:: To do ::
The entries below contain a line with "Las diferenciamos de" and a line with "1. Con una ecuación". Quote exactly those two lines and all lines between them.

Stored data entries:
++++++++++
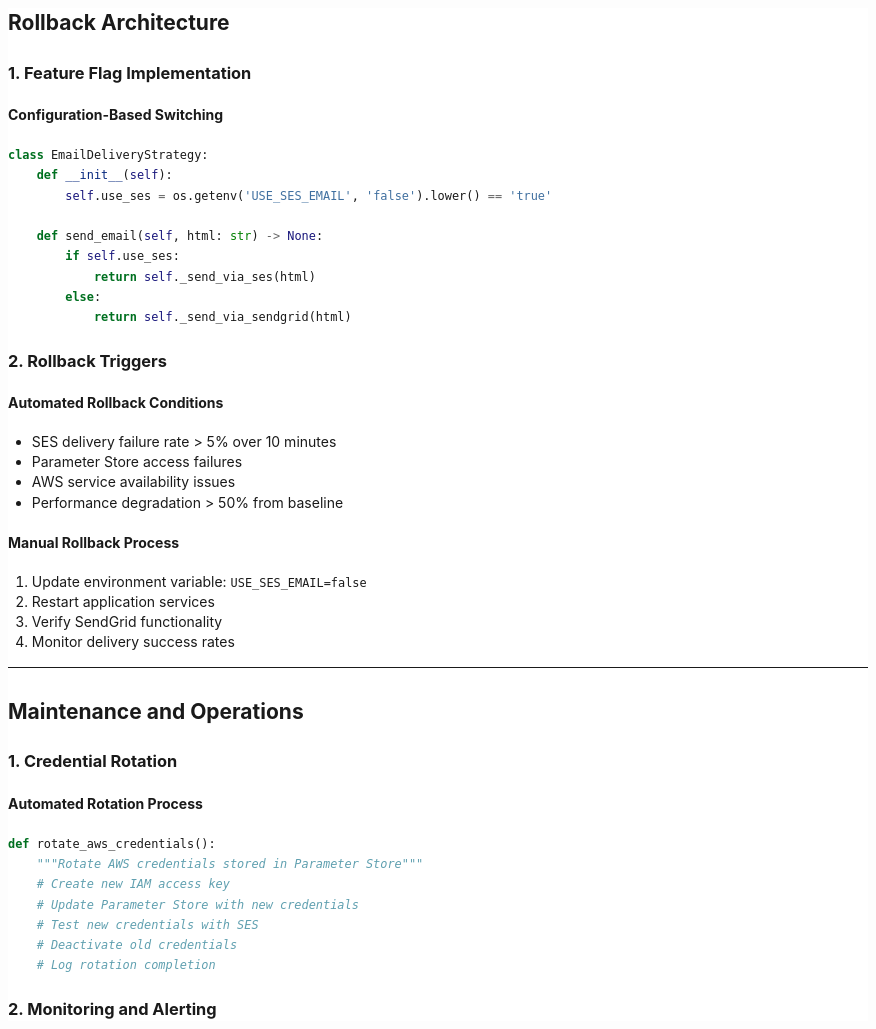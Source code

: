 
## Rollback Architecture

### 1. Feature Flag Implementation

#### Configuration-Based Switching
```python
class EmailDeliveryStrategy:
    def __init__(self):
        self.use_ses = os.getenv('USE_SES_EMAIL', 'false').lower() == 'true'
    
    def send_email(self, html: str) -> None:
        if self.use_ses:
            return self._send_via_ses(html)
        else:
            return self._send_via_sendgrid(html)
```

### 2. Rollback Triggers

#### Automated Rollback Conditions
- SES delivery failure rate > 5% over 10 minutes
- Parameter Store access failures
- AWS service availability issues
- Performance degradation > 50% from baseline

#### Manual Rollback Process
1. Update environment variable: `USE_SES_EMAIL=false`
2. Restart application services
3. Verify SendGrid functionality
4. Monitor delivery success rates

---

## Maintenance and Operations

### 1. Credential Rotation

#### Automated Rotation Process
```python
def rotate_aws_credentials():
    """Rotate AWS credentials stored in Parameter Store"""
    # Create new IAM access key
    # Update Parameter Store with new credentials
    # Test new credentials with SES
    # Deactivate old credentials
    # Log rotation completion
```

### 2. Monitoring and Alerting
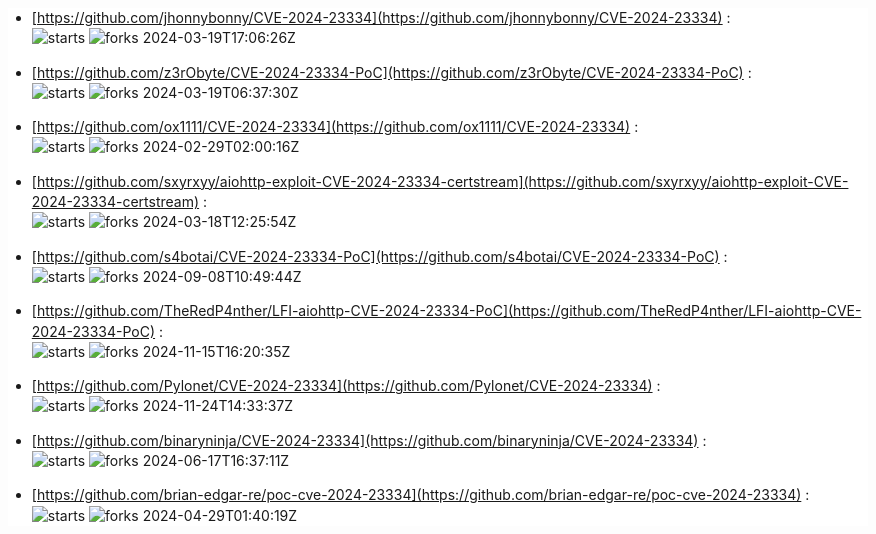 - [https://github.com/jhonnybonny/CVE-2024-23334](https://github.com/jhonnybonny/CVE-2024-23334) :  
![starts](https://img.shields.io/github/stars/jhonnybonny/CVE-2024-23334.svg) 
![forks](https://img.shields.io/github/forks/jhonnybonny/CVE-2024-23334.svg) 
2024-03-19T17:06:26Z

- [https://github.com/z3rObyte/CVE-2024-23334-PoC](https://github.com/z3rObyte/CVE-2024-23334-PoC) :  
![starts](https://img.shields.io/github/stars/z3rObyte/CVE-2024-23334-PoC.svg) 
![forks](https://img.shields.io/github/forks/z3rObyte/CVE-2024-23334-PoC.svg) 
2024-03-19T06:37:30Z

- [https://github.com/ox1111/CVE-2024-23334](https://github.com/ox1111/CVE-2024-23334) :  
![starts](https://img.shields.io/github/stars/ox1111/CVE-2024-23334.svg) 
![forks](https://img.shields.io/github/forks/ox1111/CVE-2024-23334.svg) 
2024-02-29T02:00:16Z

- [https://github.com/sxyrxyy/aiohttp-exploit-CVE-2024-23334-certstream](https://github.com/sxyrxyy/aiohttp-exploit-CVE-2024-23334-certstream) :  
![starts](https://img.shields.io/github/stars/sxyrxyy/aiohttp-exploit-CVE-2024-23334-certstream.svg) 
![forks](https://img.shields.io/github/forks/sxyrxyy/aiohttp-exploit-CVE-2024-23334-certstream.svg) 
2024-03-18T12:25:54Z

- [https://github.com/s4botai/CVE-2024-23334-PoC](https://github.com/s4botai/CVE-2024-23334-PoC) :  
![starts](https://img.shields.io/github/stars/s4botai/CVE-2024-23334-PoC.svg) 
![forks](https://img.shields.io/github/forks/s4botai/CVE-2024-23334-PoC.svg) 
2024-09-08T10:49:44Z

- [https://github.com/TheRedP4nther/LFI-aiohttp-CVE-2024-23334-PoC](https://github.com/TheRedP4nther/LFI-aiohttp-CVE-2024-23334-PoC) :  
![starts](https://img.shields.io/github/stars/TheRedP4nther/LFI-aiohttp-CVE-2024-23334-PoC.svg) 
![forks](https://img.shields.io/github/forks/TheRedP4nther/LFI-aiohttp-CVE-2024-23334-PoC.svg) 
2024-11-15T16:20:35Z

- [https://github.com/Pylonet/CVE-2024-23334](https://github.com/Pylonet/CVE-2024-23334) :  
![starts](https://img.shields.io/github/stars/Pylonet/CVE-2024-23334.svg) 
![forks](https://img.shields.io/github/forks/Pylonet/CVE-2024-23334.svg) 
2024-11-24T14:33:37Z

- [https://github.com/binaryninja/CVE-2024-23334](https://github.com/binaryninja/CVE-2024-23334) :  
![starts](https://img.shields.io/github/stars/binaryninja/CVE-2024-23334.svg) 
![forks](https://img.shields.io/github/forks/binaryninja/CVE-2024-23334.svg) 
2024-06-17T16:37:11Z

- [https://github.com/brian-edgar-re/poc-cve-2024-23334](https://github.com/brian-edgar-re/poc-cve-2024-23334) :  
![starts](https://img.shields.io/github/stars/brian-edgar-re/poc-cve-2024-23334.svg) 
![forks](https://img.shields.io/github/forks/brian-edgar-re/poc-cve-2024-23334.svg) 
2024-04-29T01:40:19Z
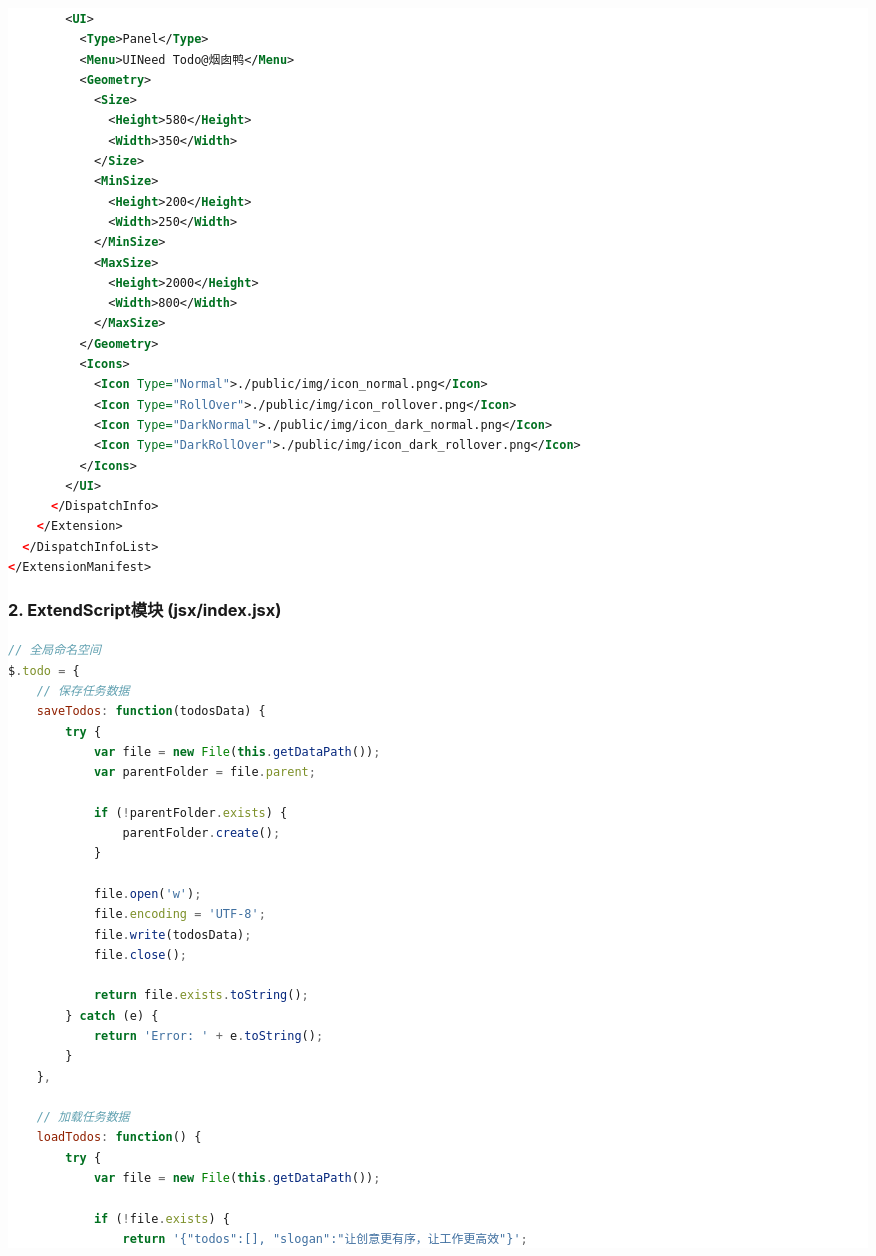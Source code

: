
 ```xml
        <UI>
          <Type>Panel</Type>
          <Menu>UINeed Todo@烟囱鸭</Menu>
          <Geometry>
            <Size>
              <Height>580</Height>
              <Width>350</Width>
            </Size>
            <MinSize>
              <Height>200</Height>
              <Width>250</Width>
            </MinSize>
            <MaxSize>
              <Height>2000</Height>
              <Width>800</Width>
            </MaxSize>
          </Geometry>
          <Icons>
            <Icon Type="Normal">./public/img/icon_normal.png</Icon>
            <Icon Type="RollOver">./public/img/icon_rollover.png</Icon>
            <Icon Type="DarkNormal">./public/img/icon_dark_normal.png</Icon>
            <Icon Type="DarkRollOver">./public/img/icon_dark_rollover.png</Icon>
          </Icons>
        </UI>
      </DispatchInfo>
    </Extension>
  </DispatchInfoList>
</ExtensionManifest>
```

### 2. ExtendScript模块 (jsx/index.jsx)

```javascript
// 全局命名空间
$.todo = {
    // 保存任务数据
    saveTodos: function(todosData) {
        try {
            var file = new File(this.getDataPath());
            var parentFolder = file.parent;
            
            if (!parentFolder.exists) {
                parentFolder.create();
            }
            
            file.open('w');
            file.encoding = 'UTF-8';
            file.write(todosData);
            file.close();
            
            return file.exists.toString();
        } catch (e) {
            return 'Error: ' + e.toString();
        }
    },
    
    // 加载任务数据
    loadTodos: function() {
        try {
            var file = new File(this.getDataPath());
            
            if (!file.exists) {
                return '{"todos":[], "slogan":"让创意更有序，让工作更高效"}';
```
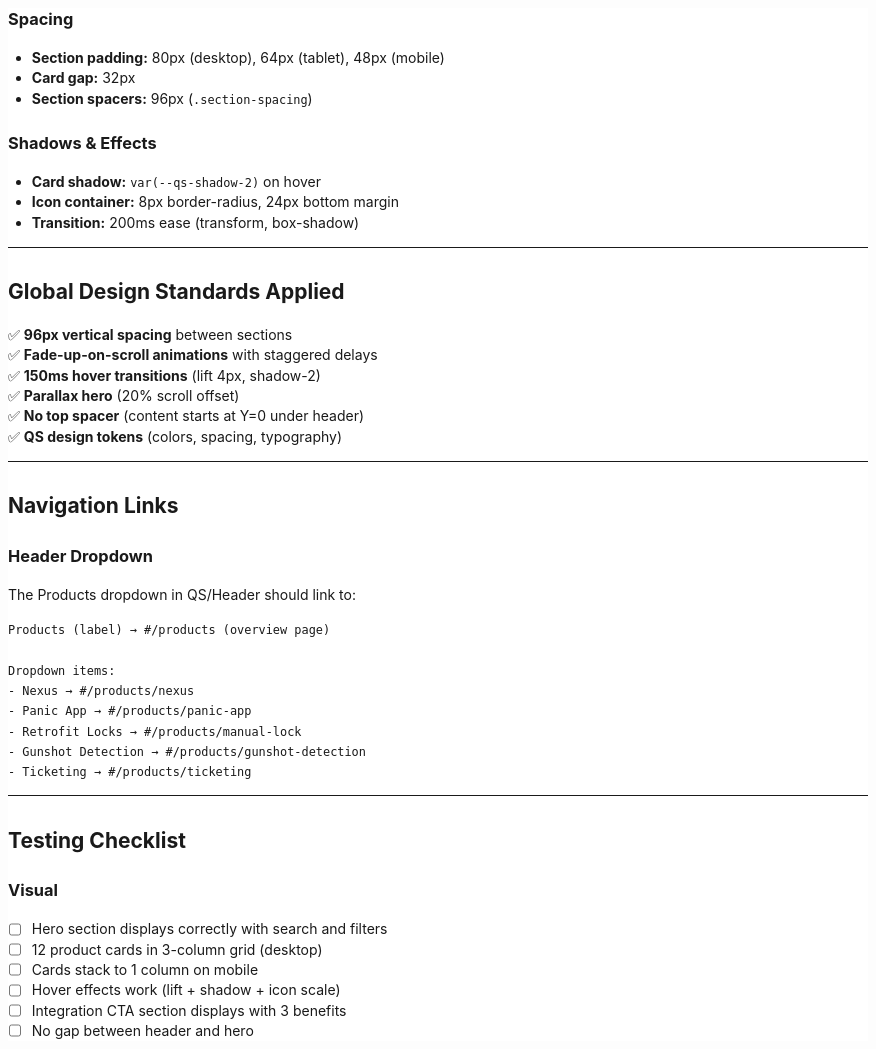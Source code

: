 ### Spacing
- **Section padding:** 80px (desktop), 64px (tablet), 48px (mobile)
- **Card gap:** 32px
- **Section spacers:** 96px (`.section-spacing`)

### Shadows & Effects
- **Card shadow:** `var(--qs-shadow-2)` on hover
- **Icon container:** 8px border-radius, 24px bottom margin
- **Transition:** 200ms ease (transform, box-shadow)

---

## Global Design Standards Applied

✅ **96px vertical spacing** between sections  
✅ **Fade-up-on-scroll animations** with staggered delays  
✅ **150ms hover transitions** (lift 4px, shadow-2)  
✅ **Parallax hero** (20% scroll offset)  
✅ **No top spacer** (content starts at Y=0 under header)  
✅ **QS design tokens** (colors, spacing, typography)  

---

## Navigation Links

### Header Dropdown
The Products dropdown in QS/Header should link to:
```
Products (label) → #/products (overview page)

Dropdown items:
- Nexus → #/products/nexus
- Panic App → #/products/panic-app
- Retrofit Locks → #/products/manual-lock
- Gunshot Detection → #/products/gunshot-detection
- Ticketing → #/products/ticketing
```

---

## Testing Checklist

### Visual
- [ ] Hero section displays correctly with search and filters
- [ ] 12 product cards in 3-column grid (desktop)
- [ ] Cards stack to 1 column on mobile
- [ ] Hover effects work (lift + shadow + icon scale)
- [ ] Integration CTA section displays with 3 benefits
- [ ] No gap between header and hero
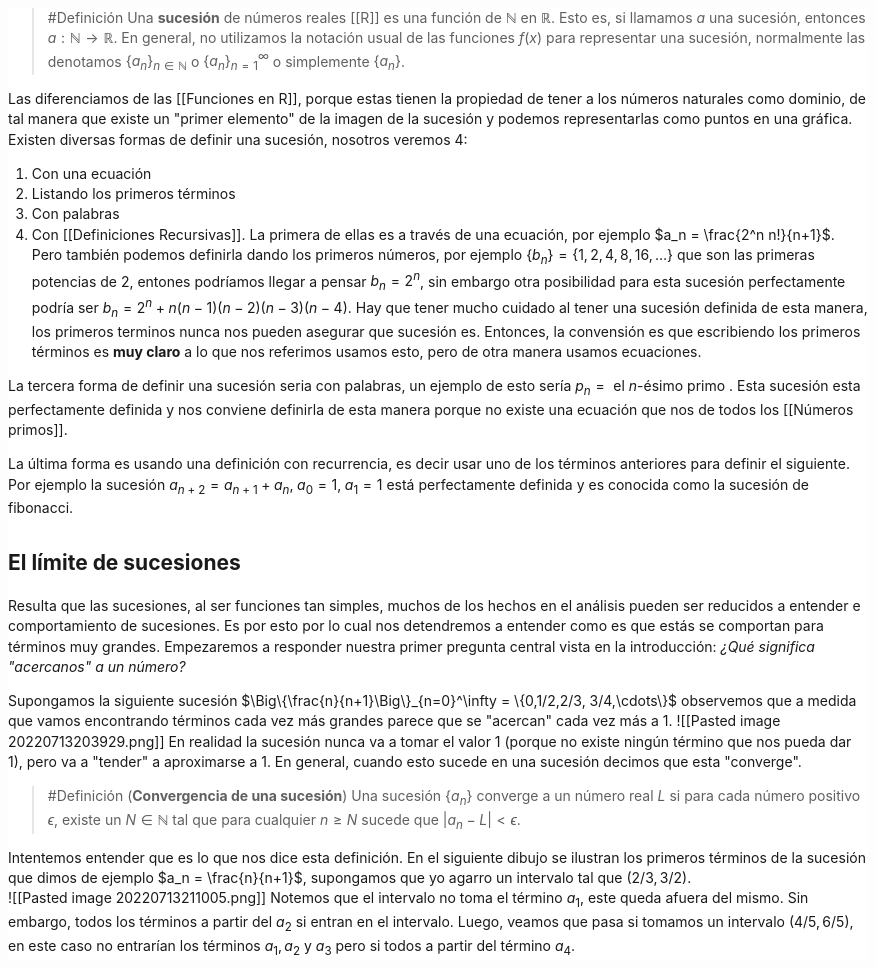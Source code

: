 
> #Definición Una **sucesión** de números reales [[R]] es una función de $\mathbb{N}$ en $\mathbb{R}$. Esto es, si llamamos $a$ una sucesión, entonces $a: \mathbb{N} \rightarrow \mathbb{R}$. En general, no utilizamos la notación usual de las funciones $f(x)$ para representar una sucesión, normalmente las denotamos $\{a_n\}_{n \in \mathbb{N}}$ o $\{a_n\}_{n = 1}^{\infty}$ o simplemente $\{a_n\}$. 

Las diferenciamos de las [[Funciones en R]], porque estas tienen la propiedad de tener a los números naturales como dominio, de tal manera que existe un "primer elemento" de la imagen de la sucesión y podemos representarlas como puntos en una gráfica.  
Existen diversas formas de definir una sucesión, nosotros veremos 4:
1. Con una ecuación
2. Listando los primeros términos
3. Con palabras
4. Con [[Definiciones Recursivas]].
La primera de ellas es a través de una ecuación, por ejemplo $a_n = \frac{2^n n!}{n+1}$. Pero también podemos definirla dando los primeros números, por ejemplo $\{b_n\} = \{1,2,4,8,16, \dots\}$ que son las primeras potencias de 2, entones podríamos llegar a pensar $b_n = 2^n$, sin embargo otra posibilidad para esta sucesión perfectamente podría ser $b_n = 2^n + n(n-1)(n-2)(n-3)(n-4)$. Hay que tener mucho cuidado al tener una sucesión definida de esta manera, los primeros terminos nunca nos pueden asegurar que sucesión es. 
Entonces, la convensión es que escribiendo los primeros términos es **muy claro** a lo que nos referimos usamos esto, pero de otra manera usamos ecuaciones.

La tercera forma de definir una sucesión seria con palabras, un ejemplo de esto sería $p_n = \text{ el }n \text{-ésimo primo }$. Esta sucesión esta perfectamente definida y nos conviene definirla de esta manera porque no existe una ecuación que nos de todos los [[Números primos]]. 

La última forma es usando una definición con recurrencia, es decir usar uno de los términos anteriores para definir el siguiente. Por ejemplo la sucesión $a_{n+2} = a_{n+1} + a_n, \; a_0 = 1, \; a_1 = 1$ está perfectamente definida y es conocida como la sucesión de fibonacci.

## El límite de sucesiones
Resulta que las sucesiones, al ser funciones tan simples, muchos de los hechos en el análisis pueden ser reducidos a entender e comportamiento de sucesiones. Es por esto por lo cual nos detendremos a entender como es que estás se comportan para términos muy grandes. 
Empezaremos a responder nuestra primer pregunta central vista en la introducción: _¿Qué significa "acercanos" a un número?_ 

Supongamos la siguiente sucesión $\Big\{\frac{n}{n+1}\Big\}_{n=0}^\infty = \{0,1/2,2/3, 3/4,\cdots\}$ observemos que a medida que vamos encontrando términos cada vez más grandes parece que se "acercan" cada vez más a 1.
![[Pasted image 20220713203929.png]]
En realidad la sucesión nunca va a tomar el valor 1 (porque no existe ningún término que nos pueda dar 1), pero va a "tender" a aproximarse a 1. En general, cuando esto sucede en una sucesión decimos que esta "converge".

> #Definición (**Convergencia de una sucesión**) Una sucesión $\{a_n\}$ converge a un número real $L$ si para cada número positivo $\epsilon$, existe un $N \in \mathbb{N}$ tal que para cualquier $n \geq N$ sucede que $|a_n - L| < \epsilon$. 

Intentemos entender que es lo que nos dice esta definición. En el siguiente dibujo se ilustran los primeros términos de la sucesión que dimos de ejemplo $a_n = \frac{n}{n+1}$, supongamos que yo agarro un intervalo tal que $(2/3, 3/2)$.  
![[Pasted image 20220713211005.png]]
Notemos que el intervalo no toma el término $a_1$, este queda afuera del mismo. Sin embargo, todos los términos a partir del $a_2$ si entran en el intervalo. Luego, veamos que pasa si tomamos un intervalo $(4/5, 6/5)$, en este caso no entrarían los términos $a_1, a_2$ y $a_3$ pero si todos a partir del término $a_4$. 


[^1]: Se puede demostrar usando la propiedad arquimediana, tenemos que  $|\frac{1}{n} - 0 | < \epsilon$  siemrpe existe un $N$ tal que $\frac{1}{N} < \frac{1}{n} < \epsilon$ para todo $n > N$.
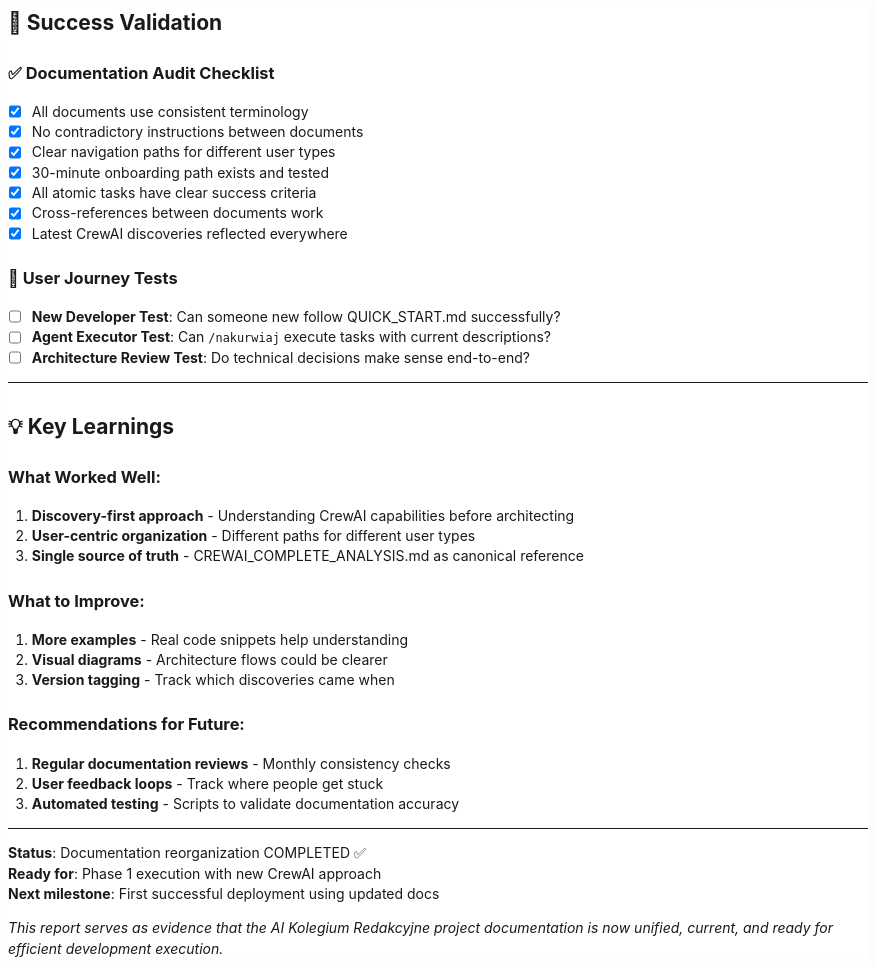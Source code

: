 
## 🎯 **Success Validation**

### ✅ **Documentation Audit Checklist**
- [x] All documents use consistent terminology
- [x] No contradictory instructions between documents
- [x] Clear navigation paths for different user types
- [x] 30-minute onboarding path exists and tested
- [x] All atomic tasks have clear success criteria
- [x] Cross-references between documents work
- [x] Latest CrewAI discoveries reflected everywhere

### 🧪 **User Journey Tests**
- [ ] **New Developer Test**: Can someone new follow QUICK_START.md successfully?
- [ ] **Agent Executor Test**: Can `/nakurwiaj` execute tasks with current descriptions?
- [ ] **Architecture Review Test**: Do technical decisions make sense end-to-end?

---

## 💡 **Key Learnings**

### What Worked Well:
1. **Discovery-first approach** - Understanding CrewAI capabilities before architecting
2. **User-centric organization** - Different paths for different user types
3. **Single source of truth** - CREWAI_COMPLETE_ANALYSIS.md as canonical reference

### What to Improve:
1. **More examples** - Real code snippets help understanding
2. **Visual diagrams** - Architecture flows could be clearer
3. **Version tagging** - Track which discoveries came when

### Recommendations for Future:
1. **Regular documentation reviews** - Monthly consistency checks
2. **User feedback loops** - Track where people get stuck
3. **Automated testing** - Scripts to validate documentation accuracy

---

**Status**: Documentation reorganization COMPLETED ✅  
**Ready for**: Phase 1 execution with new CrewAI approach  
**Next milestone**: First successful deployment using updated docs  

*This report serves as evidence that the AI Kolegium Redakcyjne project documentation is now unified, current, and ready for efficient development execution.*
++++++++++
:: Answer box ::
Las diferenciamos de las [[Funciones en R]], porque estas tienen la propiedad de tener a los números naturales como dominio, de tal manera que existe un "primer elemento" de la imagen de la sucesión y podemos representarlas como puntos en una gráfica.  
Existen diversas formas de definir una sucesión, nosotros veremos 4:
1. Con una ecuación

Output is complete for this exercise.